§ Task item: Every line below that holds the word "Jeżeli" must be listed.

··· Information provided ···

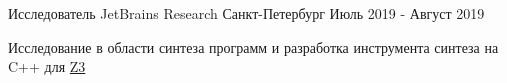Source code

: 

\begin{cventries}

  \cventry
    {Исследователь} %
    {JetBrains Research} %
    {Санкт-Петербург} %
    {Июль 2019 - Август 2019} %
    {
      \begin{cvitems} %
        \item {Исследование в области синтеза программ и разработка инструмента синтеза на C++ для \href{https://github.com/Z3Prover/z3}{Z3}}
      \end{cvitems}
    }


\end{cventries}
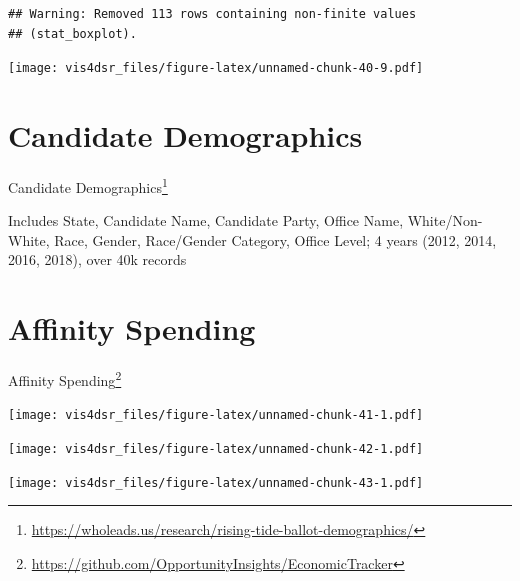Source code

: \documentclass[
]{krantz}
\renewcommand{\href}[2]{#2\footnote{\url{#1}}}
\begin{document}
\begin{verbatim}
## Warning: Removed 113 rows containing non-finite values
## (stat_boxplot).
\end{verbatim}

\texttt{[image: vis4dsr\_files/figure-latex/unnamed-chunk-40-9.pdf]}

\hypertarget{candidate-demographics}{%
\section*{Candidate Demographics}\label{candidate-demographics}}


\href{https://wholeads.us/research/rising-tide-ballot-demographics/}{Candidate Demographics}

Includes State, Candidate Name, Candidate Party, Office Name, White/Non-White, Race, Gender, Race/Gender Category, Office Level; 4 years (2012, 2014, 2016, 2018), over 40k records

\hypertarget{affinity-spending}{%
\section*{Affinity Spending}\label{affinity-spending}}


\href{https://github.com/OpportunityInsights/EconomicTracker}{Affinity Spending}

\texttt{[image: vis4dsr\_files/figure-latex/unnamed-chunk-41-1.pdf]}

\texttt{[image: vis4dsr\_files/figure-latex/unnamed-chunk-42-1.pdf]}

\texttt{[image: vis4dsr\_files/figure-latex/unnamed-chunk-43-1.pdf]}

  

\backmatter
\printindex
\end{document}

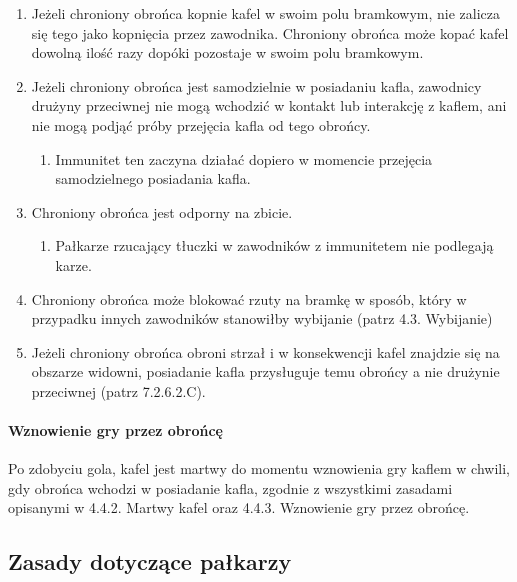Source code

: \documentclass[12pt]{article}
\begin{document}
\begin{enumerate}
	\item
	      Jeżeli chroniony obrońca kopnie kafel w swoim polu bramkowym, nie
	      zalicza się tego jako kopnięcia przez zawodnika. Chroniony obrońca
	      może kopać kafel dowolną ilość razy dopóki pozostaje w swoim polu
	      bramkowym.
	\item
	      Jeżeli chroniony obrońca jest samodzielnie w posiadaniu kafla,
	      zawodnicy drużyny przeciwnej nie mogą wchodzić w kontakt lub
	      interakcję z kaflem, ani nie mogą podjąć próby przejęcia kafla od tego
	      obrońcy.

	      \begin{enumerate}
		      \item
		            Immunitet ten zaczyna działać dopiero w momencie przejęcia
		            samodzielnego posiadania kafla.
	      \end{enumerate}
	\item
	      Chroniony obrońca jest odporny na zbicie.

	      \begin{enumerate}
		      \item
		            Pałkarze rzucający tłuczki w zawodników z immunitetem nie podlegają
		            karze.
	      \end{enumerate}
	\item
	      Chroniony obrońca może blokować rzuty na bramkę w sposób, który w
	      przypadku innych zawodników stanowiłby wybijanie (patrz 4.3.
	      Wybijanie)
	\item
	      Jeżeli chroniony obrońca obroni strzał i w konsekwencji kafel znajdzie
	      się na obszarze widowni, posiadanie kafla przysługuje temu obrońcy a
	      nie drużynie przeciwnej (patrz 7.2.6.2.C).
\end{enumerate}

\paragraph{Wznowienie gry przez obrońcę}
Po zdobyciu gola, kafel
jest martwy do momentu wznowienia gry kaflem w chwili, gdy obrońca
wchodzi w posiadanie kafla, zgodnie z wszystkimi zasadami opisanymi w
4.4.2. Martwy kafel oraz 4.4.3. Wznowienie gry przez obrońcę.

\subsection{Zasady dotyczące pałkarzy}
\end{document}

···

§ Answer:
	      Jeżeli chroniony obrońca kopnie kafel w swoim polu bramkowym, nie
	      Jeżeli chroniony obrońca jest samodzielnie w posiadaniu kafla,
	      Jeżeli chroniony obrońca obroni strzał i w konsekwencji kafel znajdzie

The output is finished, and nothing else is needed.